Veamos talantes: José Revueltas, marxista y obviamente de izquierda, recomendó estudiar a Lucas Alamán dentro de su gran ímpetu para formarse intelectualmente, como lo demostró su amplia obra. No lo empleó para estigmatizar a nadie, orientándose por una visión de nuestra historia al margen de maniqueísmos que no conducen a nada. Un liberal de nuestro tiempo, con todo y que Alamán fue santanista, hasta podría sentirse orgulloso de ese conservador del siglo XIX porque los de ahora no le llegan ni a los talones; pero ya vemos que ese pasatiempo, nada liberal, se usa para confrontar sin darse cuenta que no abona precisamente a desplegar el liberalismo que se dice profesar.
Qué diferente sería, y por tanto correcto, hacerse cargo de que en el país está en desarrollo la interpretación del “nuevo pasado mexicano” a manos de académicos e investigadores del corte de Enrique Florescano, que a la par de otros busca explicar e interpretar nuestro devenir más allá de una confrontación simplista entre “buenos” y “malos”, muy al modo que lo hiciera el apologético discurso priísta, con una historia alimentada de mitologías políticas hoy más que superadas.
Pero hay otro carácter que se expresó desde el poder, este sí demoledor, por mostrar lo que es en esencia un hombre liberal, no una caricatura: Benito Juárez promulgó el 13 de octubre de 1870 una ley de amnistía decretada por el Congreso de la Unión para favorecer, en una voluntad de tolerancia, a los individuos que, habiendo sido culpables de infidencia a la patria, por sediciosos y conspiradores que cometieron delitos, se reintegraran a la vida normal. De estos beneficios también se favoreció a militares desertores, haciendo excepción de los que fueron regentes, lugartenientes del Imperio o generales con tropa que se pasaron a los invasores. Pero en un gesto del alto significado de pensamiento y convicciones liberales, hasta estos fueron congraciados si la paz pública lo ameritaba. Un antiliberal los habría mandado fusilar a todos sin juicio.
En México nos han costado las libertades que tenemos. Como hombres de izquierda y además socialista, quiero ir por la calle sin que nadie pretenda avergonzarme de lo que ahora se entiende por ese concepto. Sé que en el transcurso de los años, en la vida y en la militancia, observé cómo muchos paradigmas fueron hechos trizas, y al final la recomposición del pensamiento a la izquierda la definen hoy, al menos, dos elementos inexcusables: el compromiso de luchar por la igualdad, para que todos participen de los frutos sin exclusión y en contra de los que se aferran a los modelos excluyentes. El Estado, sostenía Ignacio Ramírez, tiene deudas con los menesterosos. El otro elemento es la libertad en todas sus expresiones.

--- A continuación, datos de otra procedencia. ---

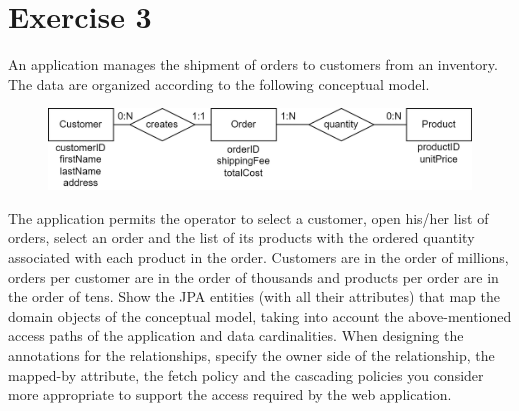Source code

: \section{Exercise 3}

An application manages the shipment of orders to customers from an inventory. 
The data are organized according to the following conceptual model. 
\begin{figure}[H]
    \centering
    \includegraphics[width=0.75\linewidth]{images/jpa.png}
\end{figure}
The application permits the operator to select a customer, open his/her list of orders, select an order and the list of its products with the ordered quantity associated with each product in the order. 
Customers are in the order of millions, orders per customer are in the order of thousands and products per order are in the order of tens.
Show the JPA entities (with all their attributes) that map the domain objects of the conceptual model, taking into account the above-mentioned access paths of the application and data cardinalities.
When designing the annotations for the relationships, specify the owner side of the relationship, the mapped-by attribute, the fetch policy and the cascading policies you consider more appropriate to support the access required by the web application. 

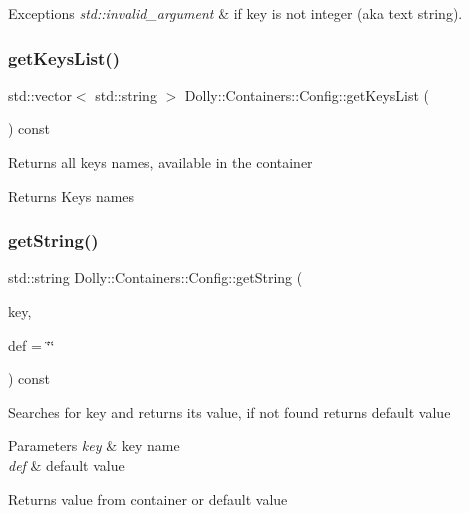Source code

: \begin{DoxyExceptions}{Exceptions}
{\em std\+::invalid\+\_\+argument} & if key is not integer (aka text string). \\
\hline
\end{DoxyExceptions}
\mbox{\label{class_dolly_1_1_containers_1_1_config_a310aa82ed6b7fec96d2b65db6dbc1764}} 
\subsubsection{\texorpdfstring{get\+Keys\+List()}{getKeysList()}}
{\footnotesize\ttfamily std\+::vector$<$ std\+::string $>$ Dolly\+::\+Containers\+::\+Config\+::get\+Keys\+List (\begin{DoxyParamCaption}{ }\end{DoxyParamCaption}) const}

Returns all key\textquotesingle{}s names, available in the container \begin{DoxyReturn}{Returns}
Key\textquotesingle{}s names 
\end{DoxyReturn}
\mbox{\label{class_dolly_1_1_containers_1_1_config_a5f3074bf43036daee2b9dba6f239c8dc}} 
\subsubsection{\texorpdfstring{get\+String()}{getString()}}
{\footnotesize\ttfamily std\+::string Dolly\+::\+Containers\+::\+Config\+::get\+String (\begin{DoxyParamCaption}\item[{const std\+::string \&}]{key,  }\item[{const std\+::string \&}]{def = {\ttfamily \char`\"{}\char`\"{}} }\end{DoxyParamCaption}) const}

Searches for key and returns it\textquotesingle{}s value, if not found returns default value 
\begin{DoxyParams}{Parameters}
{\em key} & key name \\
\hline
{\em def} & default value \\
\hline
\end{DoxyParams}
\begin{DoxyReturn}{Returns}
value from container or default value 
\end{DoxyReturn}
\mbox{\label{class_dolly_1_1_containers_1_1_config_a30f4c2c146a5b8d1186c306c2c56a9b8}} 
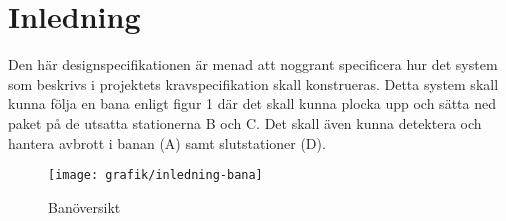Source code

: \section{Inledning}
Den här designspecifikationen är menad att noggrant specificera hur det system som beskrivs i projektets kravspecifikation skall konstrueras. Detta system skall kunna följa en bana enligt figur 1 där det skall kunna plocka upp och sätta ned paket på de utsatta stationerna B och C. Det skall även kunna detektera och hantera avbrott i banan (A) samt slutstationer (D).

\begin{figure}[h]
\center
\texttt{[image: grafik/inledning-bana]}
\caption{Banöversikt} \label{systemskiss:banoversikt}
\end{figure}
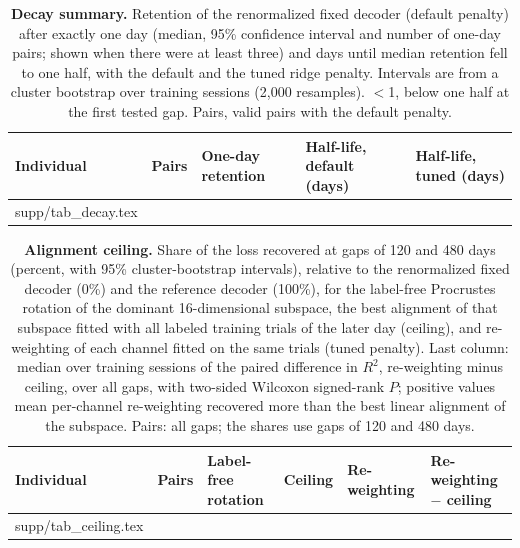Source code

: \documentclass[pdflatex,sn-nature]{sn-jnl}
\makeatletter
\newcommand\tabinput[1]{\@@input #1 }
\makeatother
\begin{document}
\begin{table}[p]
\caption{\textbf{Decay summary.} Retention of the renormalized fixed decoder (default penalty) after exactly one day (median, 95\%
confidence interval and number of one-day pairs; shown when there were at least three) and days until median retention
fell to one half, with the default and the tuned ridge penalty. Intervals are from a cluster bootstrap over training
sessions (2,000 resamples). $<$1, below one half at the first tested gap. Pairs, valid pairs with the default penalty.}
\label{tab:decay}
\footnotesize
\begin{tabular}{@{}lrlll@{}}
\toprule
Individual & Pairs & One-day retention & Half-life, default (days) & Half-life, tuned (days) \\
\midrule
\tabinput{supp/tab_decay.tex}
\botrule
\end{tabular}
\end{table}

\begin{table}[p]
\caption{\textbf{Alignment ceiling.} Share of the loss recovered at gaps of 120 and 480 days (percent, with 95\%
cluster-bootstrap intervals), relative to the renormalized fixed decoder (0\%) and the reference decoder (100\%), for the
label-free Procrustes rotation of the dominant 16-dimensional subspace, the best alignment of that subspace fitted with
all labeled training trials of the later day (ceiling), and re-weighting of each channel fitted on the same trials
(tuned penalty). Last column: median over training sessions of the paired difference in $R^2$, re-weighting minus
ceiling, over all gaps, with two-sided Wilcoxon signed-rank $P$; positive values mean per-channel re-weighting
recovered more than the best linear alignment of the subspace. Pairs: all gaps; the shares use gaps of 120 and 480
days.}
\label{tab:ceiling}
\footnotesize
\begin{tabular}{@{}lrllll@{}}
\toprule
Individual & Pairs & Label-free rotation & Ceiling & Re-weighting & Re-weighting $-$ ceiling \\
\midrule
\tabinput{supp/tab_ceiling.tex}
\botrule
\end{tabular}
\end{table}
\end{document}
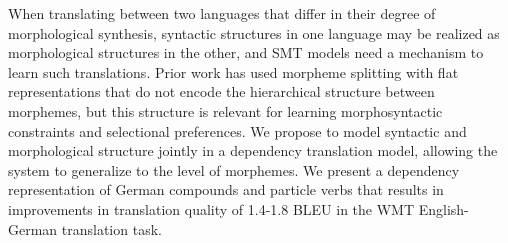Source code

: When translating between two languages that differ in their degree of morphological synthesis, syntactic structures in one language may be realized as morphological structures in the other, and SMT models need a mechanism to learn such translations. Prior work has used morpheme splitting with flat representations that do not encode the hierarchical structure between morphemes, but this structure is relevant for learning morphosyntactic constraints and selectional preferences. We propose to model syntactic and morphological structure jointly in a dependency translation model, allowing the system to generalize to the level of morphemes. We present a dependency representation of German compounds and particle verbs that results in improvements in translation quality of 1.4-1.8 BLEU in the WMT English-German translation task.
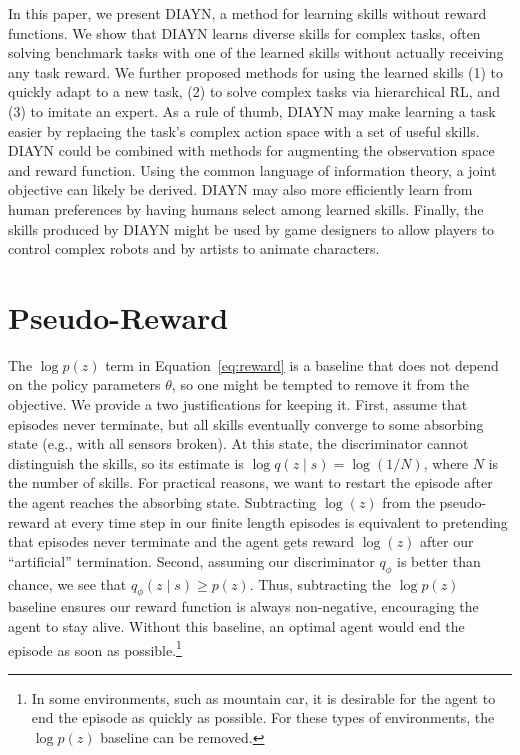 \documentclass{article} %
\theoremstyle{questionstyle}\newtheorem{question}{Question}
\begin{document}
In this paper, we present DIAYN, a method for learning skills without reward functions. We show that DIAYN learns diverse skills for complex tasks, often solving benchmark tasks with one of the learned skills without actually receiving any task reward. We further proposed methods for using the learned skills (1) to quickly adapt to a new task, (2) to solve complex tasks via hierarchical RL, and (3) to imitate an expert.
As a rule of thumb, DIAYN may make learning a task easier by replacing the task's complex action space with a set of useful skills. 
DIAYN could be combined with methods for augmenting the observation space and reward function. Using the common language of information theory, a joint objective can likely be derived.
DIAYN may also more efficiently learn from human preferences by having humans select among learned skills.
Finally, the skills produced by DIAYN might be used by game designers to allow players to control complex robots and by artists to animate characters.

{ \small


}

\clearpage
\appendix


\section{Pseudo-Reward}
\label{appendix:pseudo-reward}
The $\log p(z)$ term in Equation~\ref{eq:reward} is a baseline that does not depend on the policy parameters $\theta$, so one might be tempted to remove it from the objective. We provide a two justifications for keeping it.
First, assume that episodes never terminate, but all skills eventually converge to some absorbing state (e.g., with all sensors broken). At this state, the discriminator cannot distinguish the skills, so its estimate is $\log q(z \mid s) = \log(1/N)$, where $N$ is the number of skills. For practical reasons, we want to restart the episode after the agent reaches the absorbing state. Subtracting $\log(z)$ from the pseudo-reward at every time step in our finite length episodes is equivalent to pretending that episodes never terminate and the agent gets reward $\log(z)$ after our ``artificial'' termination.
Second, assuming our discriminator $q_{\phi}$ is better than chance, we see that $q_{\phi}(z \mid s) \ge p(z)$. Thus, subtracting the $\log p(z)$ baseline ensures our reward function is always non-negative, encouraging the agent to stay alive. Without this baseline, an optimal agent would end the episode as soon as possible.\footnote{In some environments, such as mountain car, it is desirable for the agent to end the episode as quickly as possible. For these types of environments, the $\log p(z)$ baseline can be removed.}
\end{document}
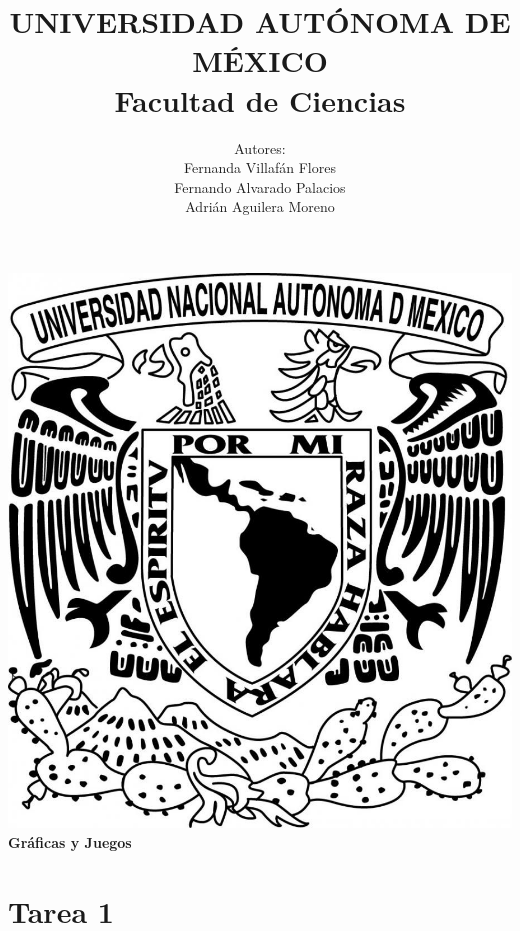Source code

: \documentclass{article}
\begin{document}
\title{UNIVERSIDAD AUT\'ONOMA DE M\'EXICO\\ Facultad de Ciencias}
\author{Autores:
  \\ Fernanda Villaf\'an Flores
  \\ Fernando Alvarado Palacios
  \\ Adri\'an Aguilera Moreno}
\date{}
\maketitle
\begin{center}
  \includegraphics[scale=0.20]{../Imagen/Portada.jpg}\\[0.4cm]
  \Large
  \bf{Gr\'aficas y Juegos}
  \normalsize
\end{center}
\newpage
{}
\section*{\LARGE{Tarea 1}}
\end{document}
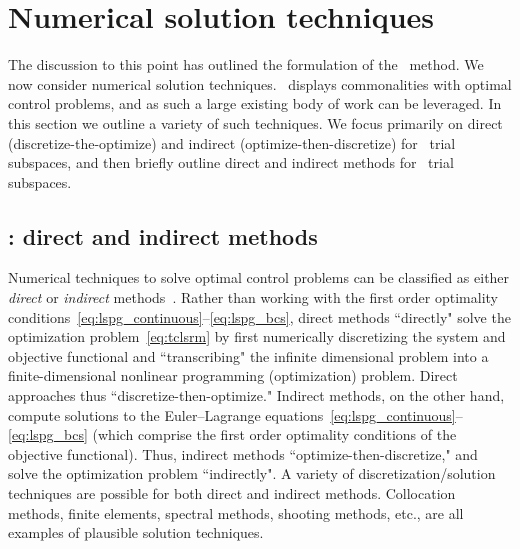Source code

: \section{Numerical solution techniques}\label{sec:numerical_techniques}
The discussion to this point has outlined the formulation of the \methodAcronym\ method. We now consider numerical solution techniques. 
\methodAcronym\ displays commonalities with optimal
control problems, and as such a large existing body of work can be leveraged. In this section we 
outline a variety of such techniques. We focus primarily on 
direct (discretize-the-optimize) and indirect (optimize-then-discretize) for \spatialAcronym\ trial subspaces, 
and then briefly outline direct and indirect methods for \spaceTimeAcronym\ trial subspaces. 

\subsection{\spatialAcronym: direct and indirect methods}
Numerical techniques to
solve optimal control problems can be classified as either
\textit{direct} or \textit{indirect}
methods~\cite{conway_optimalcontrolreview}. Rather than working with the first order optimality conditions~\eqref{eq:lspg_continuous}--\eqref{eq:lspg_bcs}, direct methods ``directly" solve the optimization problem~\eqref{eq:tclsrm} by first
numerically discretizing the system and objective functional and ``transcribing"
the infinite dimensional problem into a finite-dimensional nonlinear
programming (optimization) problem. Direct approaches thus ``discretize-then-optimize."
Indirect methods, on the other hand, compute solutions to the Euler--Lagrange equations~\eqref{eq:lspg_continuous}--\eqref{eq:lspg_bcs} (which comprise the first order optimality conditions of the objective functional). Thus, indirect methods ``optimize-then-discretize," and solve the optimization problem
``indirectly". A variety of discretization/solution techniques are possible for both direct and indirect methods. Collocation methods,
finite elements, spectral methods, shooting methods, etc., are all examples of
plausible solution techniques.  

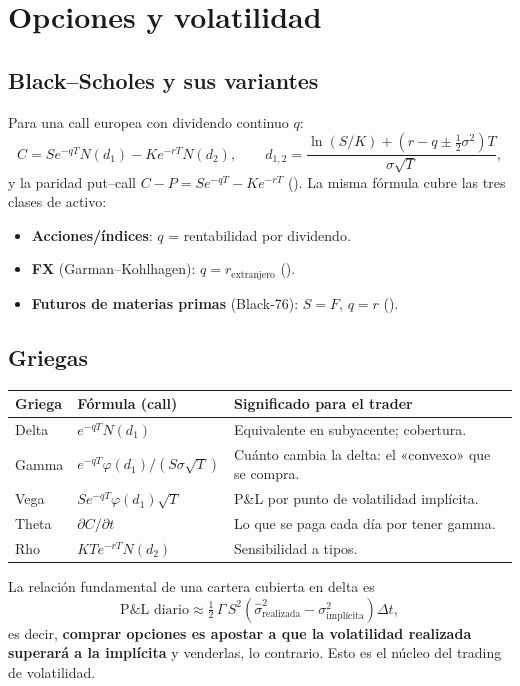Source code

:\chapter{Opciones y volatilidad}\label{cap:opciones}

\section{Black--Scholes y sus variantes}
Para una call europea con dividendo continuo $q$:
\begin{equation}
C = S e^{-qT}N(d_1) - K e^{-rT}N(d_2),\qquad d_{1,2}=\frac{\ln(S/K)+(r-q\pm\frac12\sigma^2)T}{\sigma\sqrt T},
\end{equation}
y la paridad put--call $C-P = Se^{-qT}-Ke^{-rT}$ (). La misma fórmula cubre las tres clases de activo:
\begin{itemize}
\item \textbf{Acciones/índices}: $q$ = rentabilidad por dividendo.
\item \textbf{FX} (Garman--Kohlhagen): $q = r_{\text{extranjero}}$ ().
\item \textbf{Futuros de materias primas} (Black-76): $S=F$, $q=r$ ().
\end{itemize}

\section{Griegas}
\begin{table}[h]\centering\small
\begin{tabularx}{\textwidth}{llX}
\toprule
Griega & Fórmula (call) & Significado para el trader \\ \midrule
Delta & $e^{-qT}N(d_1)$ & Equivalente en subyacente; cobertura. \\
Gamma & $e^{-qT}\varphi(d_1)/(S\sigma\sqrt T)$ & Cuánto cambia la delta: el «convexo» que se compra. \\
Vega & $Se^{-qT}\varphi(d_1)\sqrt T$ & P\&L por punto de volatilidad implícita. \\
Theta & $\partial C/\partial t$ & Lo que se paga cada día por tener gamma. \\
Rho & $KTe^{-rT}N(d_2)$ & Sensibilidad a tipos. \\
\bottomrule
\end{tabularx}
\end{table}
La relación fundamental de una cartera cubierta en delta es
\begin{equation}
\text{P\&L diario} \approx \tfrac12\,\Gamma\,S^2\left(\hat\sigma^2_{\text{realizada}}-\sigma^2_{\text{implícita}}\right)\Delta t ,
\end{equation}
es decir, \textbf{comprar opciones es apostar a que la volatilidad realizada superará a la implícita}
y venderlas, lo contrario. Esto es el núcleo del trading de volatilidad.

Habemos quienes vamos a defender esas libertades con la vida misma si fuera el imperativo categórico que marque la agresión al sentido profundo del ideal democrático plasmado en la Constitución desde 1857. No se puede permanecer impasible frente a esa agresión a la política –por ende a la ciudadanía– con baratas escenografías éticas y la alta meta que obliga a la estructuración recíproca entre derecho público, política y el ejercicio no abusivo del poder, sea quien sea que lo tenga en sus manos y que está obligado a respetarlo en elecciones libres, periódicas y apegadas a la institucionalidad rigurosa.
Soy un hombre que ha militado en la izquierda desde su temprana juventud. Conozco y reconozco lo adverso que fue nuestro ciclo generacional frente a un autoritarismo patriotero, de falso legado revolucionario, que se reprodujo a través de mitos unificadores, represiones innumerables y de gran simulación constitucional. Cuando otros de nuestros contemporáneos militaban en el PRI y ahora están en el poder, hacían la vista gorda frente a ese autoritarismo atroz y a contrapelo de ellos abrimos espacios hacia una nueva visión de país, sin privilegios, desde luego exigiendo que la riqueza se distribuyera con equidad. En esa izquierda nunca regateamos los derechos de todos, aún los de nuestros más feroces adversarios y represores.
Para dar infinidad de batallas, empleamos nuestra libertad, le dimos existencia cívica más allá de todos los mecanismos que se empleaban en su contra para minarla. Nos alimentó siempre un sentido liberal, cimentado en el escepticismo que acompaña al liberalismo y lo hace posible. No estamos llamados a amar “certezas” impuestas, sino el pensamiento y la verdad.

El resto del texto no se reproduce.